Langue Expression équivalente Traduction littérale
Allemand per du mit jemandem sein être à toi avec quelqu'un
Allemand auf du und du stehen être à tu et à toi
Anglais to be like two peas in a pod être comme deux pois dans une cosse
Anglais (UK) We go back a long way (a long time) Nous revenons de loin
Anglais on first name terms sur les termes du prénom
Anglais to be on first name terms être en termes d'utiliser des prénoms
Anglais (USA) to be thick as thieves être intime comme des voleurs
Anglais (USA) to be on a first-name basis être sur une base prénoms
Arabe (Tunisie) mtayhine hit el yajour ils ont démoli le mur de briques
Espagnol (Espagne) ser como uña y carne être comme ongle et chair
Espagnol (Espagne) tutearse se tutoyer
Espagnol (Espagne) Ser uña y carne Être ongle et chair (= Être cul et chemise / Être comme des larrons en foire)
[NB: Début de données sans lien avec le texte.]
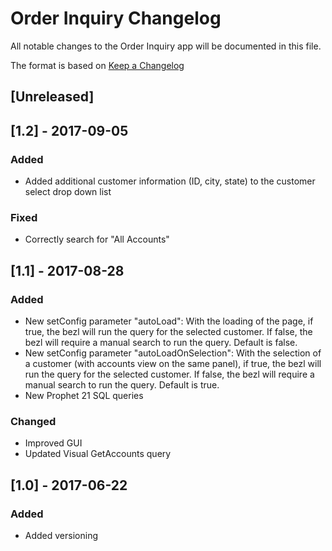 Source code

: # Order Inquiry Changelog
All notable changes to the Order Inquiry app will be documented in this file.

The format is based on [Keep a Changelog](http://keepachangelog.com/en/1.0.0/)

## [Unreleased]

## [1.2] - 2017-09-05
### Added
- Added additional customer information (ID, city, state) to the customer select drop down list
### Fixed
- Correctly search for "All Accounts"

## [1.1] - 2017-08-28
### Added
- New setConfig parameter "autoLoad": With the loading of the page, if true, the bezl will run the query for the selected customer. If false, the bezl will require a manual search to run the query. Default is false.
- New setConfig parameter "autoLoadOnSelection": With the selection of a customer (with accounts view on the same panel), if true, the bezl will run the query for the selected customer. If false, the bezl will require a manual search to run the query. Default is true.
- New Prophet 21 SQL queries

### Changed
- Improved GUI
- Updated Visual GetAccounts query

## [1.0] - 2017-06-22
### Added
- Added versioning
Espagnol (Argentine) carne y uña chair et ongle
Espagnol (Espagne) estar de tú a tú être de tu à toi
Espagnol (Espagne) estar a partir piñones être à casser des pignons
Espagnol (Espagne) Entenderse a las mil maravillas S'entendre aux mille merveilles (= S'entendre merveilleusement bien)
Espagnol (Argentine) como chanchos commme des cochons
Français (Canada) être ben, ben chums être très, très amis
Hongrois pertuban lenni vkvel être à toi avec quelqu’un
Hongrois puszipajtások ils sont des copains à se faire la bise
Italien essere pane e cacio être pain et fromage
Italien essere pappa e ciccia s'entendre omme larrons en foire
Italien essere un tutt'uno s'entendre très bien
Italien a quattr'occhi à quatre yeux
Néerlandais jijen en jouwen met vrienden s'adresser en tu et toi aux amis
Néerlandais twee handen op één buik zijn être deux mains sur une ventre
Néerlandais jijen en jouwen, jijen en jouen - met `jij´ en `jou´ aanspreken tu-er et toi-er
Néerlandais dief en diefjesmaat zijn ... être voleur et copain-voleur
Néerlandais als twee billen in één broek ... comme deux fesses dans un pantalon
Néerlandais als twee stalbroeders zijn être comme deux frères, dans une écurie (Expr. d'origine du 16e Siècle)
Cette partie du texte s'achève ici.